According to LiveScience, scientists at the University of Michigan have discovered that by mixing fiber into concrete, a new kind of material is created. It’s lightweight, resists cracking and lasts longer. It’s also flexible – a term not commonly associated with concrete. That’s why some are calling it “paradoxical” concrete.

The revolutionary material has already been deployed in countries like Japan, Korea, Switzerland and Australia. It’s about to find use in America as well.

Unlike conventional fiber-reinforced concrete, this is 500 times more resistant to cracking than typical sidewalk material. It’s also about half the weight.

Like regular concrete, this includes cement water and sand. It replaces the coarse gravel commonly included with special fibers that slide under pressure. It’s this feature that gives the concrete its flexibility.

Shortly, the Michigan Department of Transportation will use paradoxical concrete to replace part of a bridge that crosses Interstate 94. It will eliminate the need for specialized steel teeth that would otherwise provide critical support and flexibility. If it works as expected, Michigan intends to use the new concrete more widely, and other states will follow.

Lab studies suggest that the material should last about twice as long as conventional concrete, which would reduce total cost of road construction by nearly 40%.

I would expect the new concrete to find its greatest acceptance in roadways traversed by exceptionally heavy vehicles, such as 18-wheelers. Studies have shown that such massive and heavily loaded trucks wear out roadways far faster than other types of vehicles.

Assuming that further studies confirm a huge savings in such extreme stress applications, we can look for this new material to win rapid acceptance as the highway construction material of choice.
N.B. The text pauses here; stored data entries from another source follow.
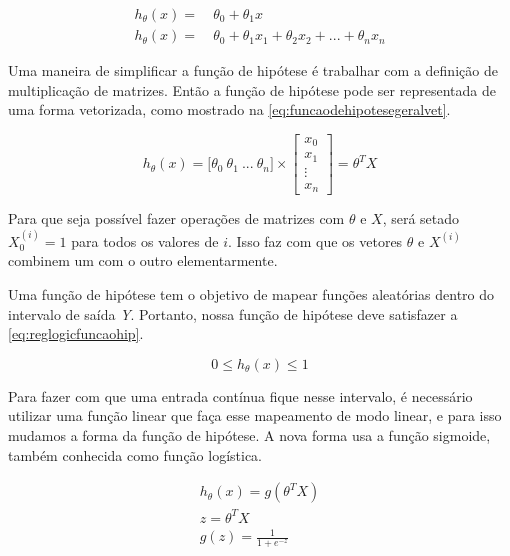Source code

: \begin{align}
h_{\theta}(x) = &\ \theta_0 + \theta_1 x \label{eq:funcaodehipotese} \\
h_{\theta}(x) = &\ \theta_0 + \theta_1 x_1 + \theta_2 x_2 + ... + \theta_n x_n \label{eq:funcaodehipotesegeral}
\end{align}

Uma maneira de simplificar a função de hipótese é trabalhar com a definição de multiplicação de matrizes. Então a função de hipótese pode ser representada de uma forma vetorizada, como mostrado na \autoref{eq:funcaodehipotesegeralvet}.

\begin{equation}
h_{\theta}(x) = \big[\theta_0\ \theta_1\ ...\ \theta_n\big] \times \begin{bmatrix} x_0 \\ x_1 \\ \vdots \\ x_n \end{bmatrix}  = \theta^TX \label{eq:funcaodehipotesegeralvet}
\end{equation}

Para que seja possível fazer operações de matrizes com $\theta$ e $X$, será setado $X_0^{(i)} = 1$ para todos os valores de $i$. Isso faz com que os vetores $\theta$ e $X^{(i)}$ combinem um com o outro elementarmente.

Uma função de hipótese tem o objetivo de mapear funções aleatórias dentro do intervalo de saída \textit{Y}. Portanto, nossa função de hipótese deve satisfazer a \autoref{eq:reglogicfuncaohip}.

\begin{equation}\label{eq:reglogicfuncaohip}
0 \leq h_{\theta}(x) \leq 1
\end{equation}

Para fazer com que uma entrada contínua fique nesse intervalo, é necessário utilizar uma função linear que faça esse mapeamento de modo linear, e para isso mudamos a forma da função de hipótese. A nova forma usa a função sigmoide, também conhecida como função logística.

\begin{align}
h_{\theta}(x) = g(\theta^TX) \nonumber \\
z = \theta^TX \nonumber \\
g(z) = \frac{1}{1 + e^{-z}} \label{eq:funcaosigmoide}
\end{align}

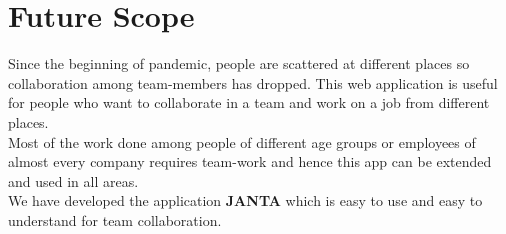\documentclass{article}
\begin{document}
\section{Future Scope}
\Large{Since the beginning of pandemic, people are scattered at different places so collaboration among team-members has dropped. This web application is useful for people who want to collaborate in a team and work on a job from different places.\\
Most of the work done among people of different age groups or employees of almost every company requires team-work and hence this app can be extended and used in all areas.\\
We have developed the application \textbf{JANTA} which is easy to use and easy to understand for team collaboration.}
\end{document}

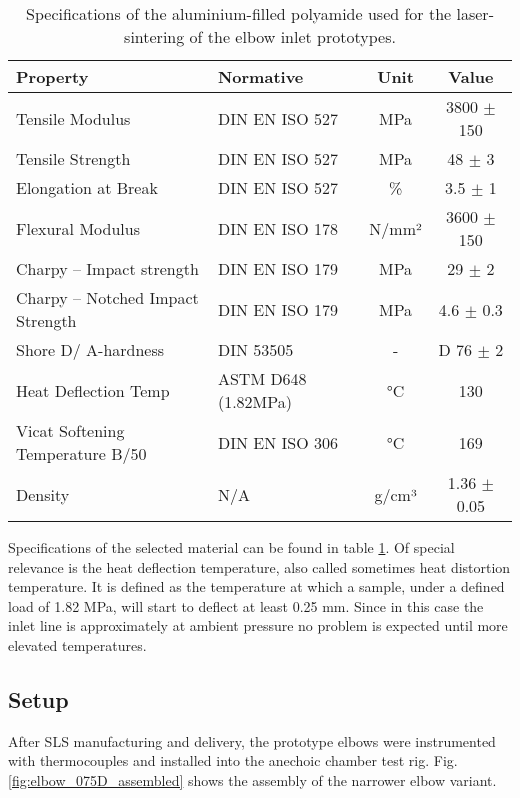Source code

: \begin{table}[b!]
  \centering
  \caption[Specifications of the aluminium-filled polyamide]{Specifications of the aluminium-filled polyamide used for the laser-sintering of the elbow inlet prototypes.}
  	\footnotesize
    \begin{tabular}{llcc}
    \addlinespace
    \toprule
    \bf Property & \bf Normative & \bf Unit & \bf Value \\
    \midrule
    Tensile Modulus & DIN EN ISO 527 & MPa   & 3800 $\pm$ 150 \\
    Tensile Strength & DIN EN ISO 527 & MPa   & 48 $\pm$ 3 \\
    Elongation at Break & DIN EN ISO 527 & \%    & 3.5 $\pm$ 1 \\
    Flexural Modulus & DIN EN ISO 178 & N/mm² & 3600 $\pm$ 150 \\
    Charpy – Impact strength & DIN EN ISO 179 & MPa   & 29 $\pm$ 2 \\
    Charpy – Notched Impact Strength & DIN EN ISO 179 & MPa   & 4.6 $\pm$ 0.3 \\
    Shore D/ A-hardness & DIN 53505 &   -   & D 76 $\pm$ 2 \\
    Heat Deflection Temp & ASTM D648
(1.82MPa) & °C    & 130 \\
    Vicat Softening Temperature B/50 & DIN EN ISO 306 & °C    & 169 \\
    Density &   N/A    & g/cm³ & 1.36 $\pm$ 0.05 \\
    \bottomrule
    \end{tabular}
  \label{tab:alumide_data}
\end{table}

Specifications of the selected material can be found in table \ref{tab:alumide_data}. Of special relevance is the heat deflection temperature, also called sometimes heat distortion temperature. It is defined as the temperature at which a sample, under a defined load of 1.82 MPa, will start to deflect at least 0.25 mm. Since in this case the inlet line is approximately at ambient pressure no problem is expected until more elevated temperatures.

\subsection{Setup}

After SLS manufacturing and delivery, the prototype elbows were instrumented with thermocouples and installed into the anechoic chamber test rig. Fig. \ref{fig:elbow_075D_assembled} shows the assembly of the narrower elbow variant.

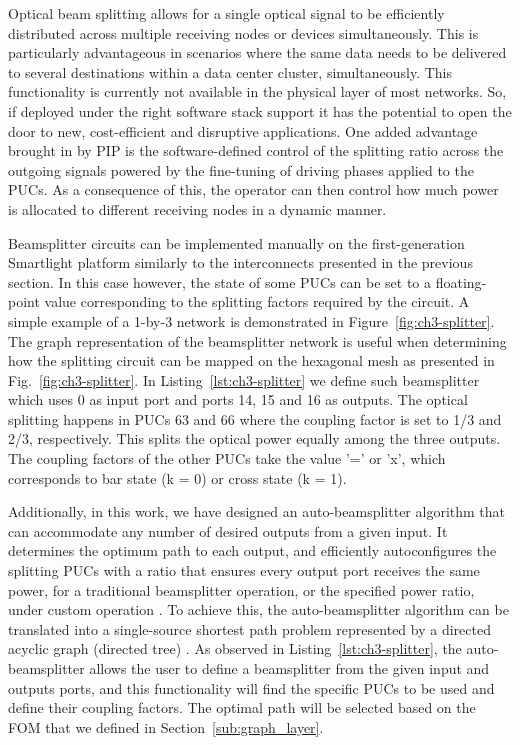 Optical beam splitting allows for a single optical signal to be efficiently distributed across multiple receiving nodes or devices simultaneously.
This is particularly advantageous in scenarios where the same data needs to be delivered to several destinations within a data center cluster, simultaneously.
This functionality is currently not available in the physical layer of most networks.
So, if deployed under the right software stack support it has the potential to open the door to new, cost-efficient and disruptive applications.
One added advantage brought in by PIP is the software-defined control of the splitting ratio across the outgoing signals powered by the fine-tuning of driving phases applied to the PUCs.
As a consequence of this, the operator can then control how much power is allocated to different receiving nodes in a dynamic manner.

Beamsplitter circuits can be implemented manually on the first-generation Smartlight platform similarly to the interconnects presented in the previous section.
In this case however, the state of some PUCs can be set to a floating-point value corresponding to the splitting factors required by the circuit.
A simple example of a 1-by-3 network is demonstrated in Figure~\ref{fig:ch3-splitter}.
The graph representation of the beamsplitter network is useful when determining how the splitting circuit can be mapped on the hexagonal mesh as presented in Fig.~\ref{fig:ch3-splitter}.
In Listing~\ref{lst:ch3-splitter} we define such beamsplitter which uses 0 as input port and ports 14, 15 and 16 as outputs.
The optical splitting happens in PUCs 63 and 66 where the coupling factor is set to 1/3 and 2/3, respectively.
This splits the optical power equally among the three outputs.
The coupling factors of the other PUCs take the value '=' or 'x', which corresponds to bar state (k = 0) or cross state (k = 1).

Additionally, in this work, we have designed an auto-beamsplitter algorithm that can accommodate any number of desired outputs from a given input.
It determines the optimum path to each output, and efficiently autoconfigures the splitting PUCs with a ratio that ensures every output port receives the same power, for a traditional beamsplitter operation, or the specified power ratio, under custom operation \cite{xie_software-defined_2024}.
To achieve this, the auto-beamsplitter algorithm can be translated into a single-source shortest path problem represented by a directed acyclic graph (directed tree) \cite{perez-lopez_programmable_2018}.
As observed in Listing~\ref{lst:ch3-splitter}, the auto-beamsplitter allows the user to define a beamsplitter from the given input and outputs ports, and this functionality will find the specific PUCs to be used and define their coupling factors.
The optimal path will be selected based on the FOM that we defined in Section~\ref{sub:graph_layer}.

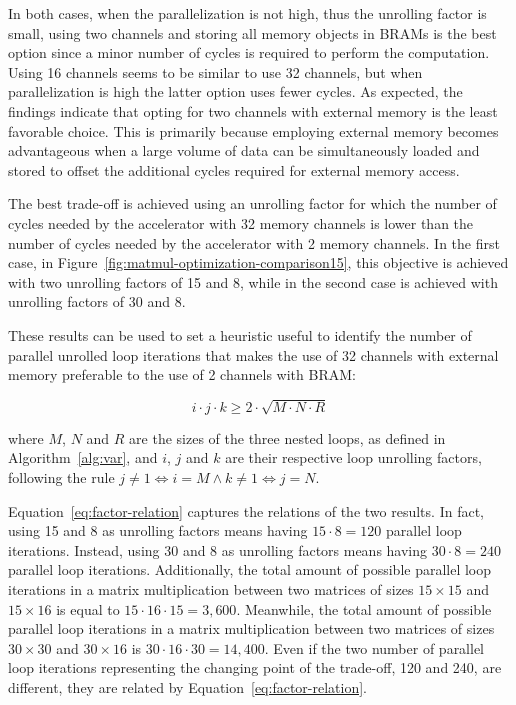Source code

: In both cases, when the parallelization is not high, thus the unrolling factor is small, using two channels and storing all memory objects in BRAMs is the best option since a minor number of cycles is required to perform the computation.
Using 16 channels seems to be similar to use 32 channels, but when parallelization is high the latter option uses fewer cycles.
As expected, the findings indicate that opting for two channels with external memory is the least favorable choice.
This is primarily because employing external memory becomes advantageous when a large volume of data can be simultaneously loaded and stored to offset the additional cycles required for external memory access.

The best trade-off is achieved using an unrolling factor for which the number of cycles needed by the accelerator with 32 memory channels is lower than the number of cycles needed by the accelerator with 2 memory channels.
In the first case, in Figure~\ref{fig:matmul-optimization-comparison15}, this objective is achieved with two unrolling factors of 15 and 8, while in the second case is achieved with unrolling factors of 30 and 8.

These results can be used to set a heuristic useful to identify the number of parallel unrolled loop iterations that makes the use of 32 channels with external memory preferable to the use of 2 channels with BRAM:

\begin{equation}
    \label{eq:factor-relation}
        i \cdot j \cdot k \geq 2 \cdot \sqrt {M \cdot N \cdot R}
\end{equation}

where $M$, $N$ and $R$ are the sizes of the three nested loops, as defined in Algorithm~\ref{alg:var}, and $i$, $j$ and $k$ are their respective loop unrolling factors, following the rule $j \neq 1 \iff i=M \land k \neq 1 \iff j=N$.

Equation~\ref{eq:factor-relation} captures the relations of the two results.
In fact, using 15 and 8 as unrolling factors means having $15 \cdot 8 = 120$ parallel loop iterations.
Instead, using 30 and 8 as unrolling factors means having $30 \cdot 8 = 240$ parallel loop iterations.
Additionally, the total amount of possible parallel loop iterations in a matrix multiplication between two matrices of sizes $15\times15$ and $15\times16$ is equal to $15 \cdot 16 \cdot 15 = 3,600$.
Meanwhile, the total amount of possible parallel loop iterations in a matrix multiplication between two matrices of sizes $30\times30$ and $30\times16$ is $30 \cdot 16 \cdot 30 = 14,400$.
Even if the two number of parallel loop iterations representing the changing point of the trade-off, 120 and 240, are different, they are related by Equation~\ref{eq:factor-relation}.

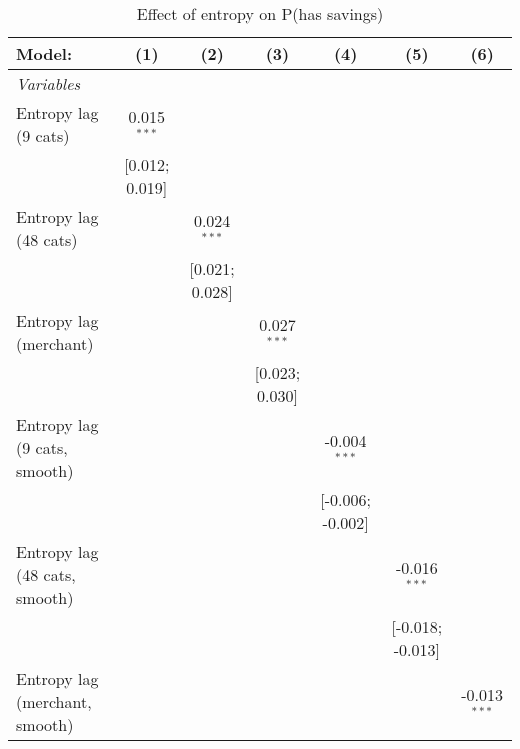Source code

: 
\begin{table}[htbp]
   \centering
   \tiny
   \begin{threeparttable}[b]
      \caption{\label{tab:reg_has_inflows_lag} Effect of entropy on P(has savings)}
      \begin{tabular}{lcccccc}
         \tabularnewline \midrule \midrule
         Model:                         & (1)             & (2)             & (3)             & (4)              & (5)              & (6)\\  
         \midrule
         \emph{Variables}\\
         Entropy lag (9 cats)           & 0.015$^{***}$   &                 &                 &                  &                  &   \\   
                                        & [0.012; 0.019]  &                 &                 &                  &                  &   \\   
         Entropy lag (48 cats)          &                 & 0.024$^{***}$   &                 &                  &                  &   \\   
                                        &                 & [0.021; 0.028]  &                 &                  &                  &   \\   
         Entropy lag (merchant)         &                 &                 & 0.027$^{***}$   &                  &                  &   \\   
                                        &                 &                 & [0.023; 0.030]  &                  &                  &   \\   
         Entropy lag (9 cats, smooth)   &                 &                 &                 & -0.004$^{***}$   &                  &   \\   
                                        &                 &                 &                 & [-0.006; -0.002] &                  &   \\   
         Entropy lag (48 cats, smooth)  &                 &                 &                 &                  & -0.016$^{***}$   &   \\   
                                        &                 &                 &                 &                  & [-0.018; -0.013] &   \\   
         Entropy lag (merchant, smooth) &                 &                 &                 &                  &                  & -0.013$^{***}$\\   

\end{tabular}
\end{threeparttable}
\end{table}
Further, it might make massive highway replacement projects far more cost effective.

On the other hand, highways and roadways in general are a primitive technology approaching the end of their useful life. Why drive when you can fly?

I saw a prototype of the Moller Skycar at the NextFest in Chicago last month. This vehicle – about the size of a recreational vehicle – can do vertical takeoff and landing, fly at over 300 mph and gets about 24 miles per gallon on standard gasoline.

Eight computer-controlled turbofans fly the vehicle, of which only three are needed for a safe landing in the event of engine failure. It could even be flown on a completely automated basis when linked up to a global positioning satellite system (GPS).

Imagine getting into your Skycar one day and saying, “Car, take me to Chicago.” It replies, “You want to go to Chicago. Do you prefer the fastest route or the scenic route?” You answer, and away you go. That’s my idea of travel.

Apart from flying cars, we now have the capability to build magnetic levitation trains (aka “flying trains”) that travel hundreds of miles per hour, offering efficient and fast mass transit between cities. Indeed, such trains are already in use in France and Japan. (For example, see Tres Grande Vitesse).

Further, new types of safe rocket ships will soon enable suborbital travel between continents at hypersonic speeds. A prototype for these is the award-winning SpaceShipOne, the engines for which are manufactured by Transformational Technologies Portfolio company SpaceDev.

Within 10 years, I expect we’ll be having conferences at all kinds of exotic locations around the globe and making the journey in just a couple of hours from major airports (some of which will begin to evolve into spaceports). Some people will even work on one continent and live on another, making the commute several times per week, or even daily.